MATERIAL PROVIDED START

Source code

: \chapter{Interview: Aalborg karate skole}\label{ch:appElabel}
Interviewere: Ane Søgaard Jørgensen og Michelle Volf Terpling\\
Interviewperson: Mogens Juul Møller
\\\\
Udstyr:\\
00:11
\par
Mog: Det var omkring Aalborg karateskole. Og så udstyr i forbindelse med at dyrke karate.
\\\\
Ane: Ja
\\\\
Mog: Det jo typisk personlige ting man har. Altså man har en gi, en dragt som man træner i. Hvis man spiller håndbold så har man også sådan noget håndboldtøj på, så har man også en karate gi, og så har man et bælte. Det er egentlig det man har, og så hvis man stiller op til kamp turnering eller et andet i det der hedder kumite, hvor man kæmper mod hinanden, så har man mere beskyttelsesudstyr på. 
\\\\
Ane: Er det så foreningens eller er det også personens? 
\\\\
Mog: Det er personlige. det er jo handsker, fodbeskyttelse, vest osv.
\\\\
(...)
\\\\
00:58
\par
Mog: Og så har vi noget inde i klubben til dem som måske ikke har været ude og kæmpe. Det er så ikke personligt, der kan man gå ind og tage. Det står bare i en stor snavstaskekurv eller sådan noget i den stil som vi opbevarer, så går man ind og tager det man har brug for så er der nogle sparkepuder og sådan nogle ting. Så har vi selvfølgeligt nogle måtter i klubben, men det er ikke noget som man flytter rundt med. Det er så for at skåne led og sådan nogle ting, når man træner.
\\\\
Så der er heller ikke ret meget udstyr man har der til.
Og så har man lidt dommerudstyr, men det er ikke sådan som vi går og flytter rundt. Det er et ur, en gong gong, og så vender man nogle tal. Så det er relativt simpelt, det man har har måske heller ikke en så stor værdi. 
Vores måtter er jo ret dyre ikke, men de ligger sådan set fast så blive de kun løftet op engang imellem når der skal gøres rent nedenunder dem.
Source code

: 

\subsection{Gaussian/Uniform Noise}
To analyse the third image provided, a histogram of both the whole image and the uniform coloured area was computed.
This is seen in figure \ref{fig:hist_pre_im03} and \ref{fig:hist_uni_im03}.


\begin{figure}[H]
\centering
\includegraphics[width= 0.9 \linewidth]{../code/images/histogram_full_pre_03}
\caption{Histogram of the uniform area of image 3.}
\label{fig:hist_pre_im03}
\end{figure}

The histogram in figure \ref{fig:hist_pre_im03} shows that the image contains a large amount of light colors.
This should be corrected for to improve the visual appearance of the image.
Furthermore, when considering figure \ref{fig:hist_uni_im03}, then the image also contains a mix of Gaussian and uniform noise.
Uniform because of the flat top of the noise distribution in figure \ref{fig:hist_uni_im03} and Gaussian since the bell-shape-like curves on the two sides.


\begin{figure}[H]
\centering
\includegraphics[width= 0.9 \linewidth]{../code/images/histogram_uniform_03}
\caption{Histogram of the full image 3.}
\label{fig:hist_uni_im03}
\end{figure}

MATERIAL PROVIDED END

▶ _EXERCISE INSTRUCTIONS_:
Each entry above is to be written out exactly.

▶ _SOLUTION_:
Source code

: \chapter{Interview: Aalborg karate skole}\label{ch:appElabel}
Interviewere: Ane Søgaard Jørgensen og Michelle Volf Terpling\\
Interviewperson: Mogens Juul Møller
\\\\
Udstyr:\\
00:11
\par
Mog: Det var omkring Aalborg karateskole. Og så udstyr i forbindelse med at dyrke karate.
\\\\
Ane: Ja
\\\\
Mog: Det jo typisk personlige ting man har. Altså man har en gi, en dragt som man træner i. Hvis man spiller håndbold så har man også sådan noget håndboldtøj på, så har man også en karate gi, og så har man et bælte. Det er egentlig det man har, og så hvis man stiller op til kamp turnering eller et andet i det der hedder kumite, hvor man kæmper mod hinanden, så har man mere beskyttelsesudstyr på. 
\\\\
Ane: Er det så foreningens eller er det også personens? 
\\\\
Mog: Det er personlige. det er jo handsker, fodbeskyttelse, vest osv.
\\\\
(...)
\\\\
00:58
\par
Mog: Og så har vi noget inde i klubben til dem som måske ikke har været ude og kæmpe. Det er så ikke personligt, der kan man gå ind og tage. Det står bare i en stor snavstaskekurv eller sådan noget i den stil som vi opbevarer, så går man ind og tager det man har brug for så er der nogle sparkepuder og sådan nogle ting. Så har vi selvfølgeligt nogle måtter i klubben, men det er ikke noget som man flytter rundt med. Det er så for at skåne led og sådan nogle ting, når man træner.
\\\\
Så der er heller ikke ret meget udstyr man har der til.
Og så har man lidt dommerudstyr, men det er ikke sådan som vi går og flytter rundt. Det er et ur, en gong gong, og så vender man nogle tal. Så det er relativt simpelt, det man har har måske heller ikke en så stor værdi. 
Vores måtter er jo ret dyre ikke, men de ligger sådan set fast så blive de kun løftet op engang imellem når der skal gøres rent nedenunder dem.
Source code

: 

\subsection{Gaussian/Uniform Noise}
To analyse the third image provided, a histogram of both the whole image and the uniform coloured area was computed.
This is seen in figure \ref{fig:hist_pre_im03} and \ref{fig:hist_uni_im03}.


\begin{figure}[H]
\centering
\includegraphics[width= 0.9 \linewidth]{../code/images/histogram_full_pre_03}
\caption{Histogram of the uniform area of image 3.}
\label{fig:hist_pre_im03}
\end{figure}

The histogram in figure \ref{fig:hist_pre_im03} shows that the image contains a large amount of light colors.
This should be corrected for to improve the visual appearance of the image.
Furthermore, when considering figure \ref{fig:hist_uni_im03}, then the image also contains a mix of Gaussian and uniform noise.
Uniform because of the flat top of the noise distribution in figure \ref{fig:hist_uni_im03} and Gaussian since the bell-shape-like curves on the two sides.


\begin{figure}[H]
\centering
\includegraphics[width= 0.9 \linewidth]{../code/images/histogram_uniform_03}
\caption{Histogram of the full image 3.}
\label{fig:hist_uni_im03}
\end{figure}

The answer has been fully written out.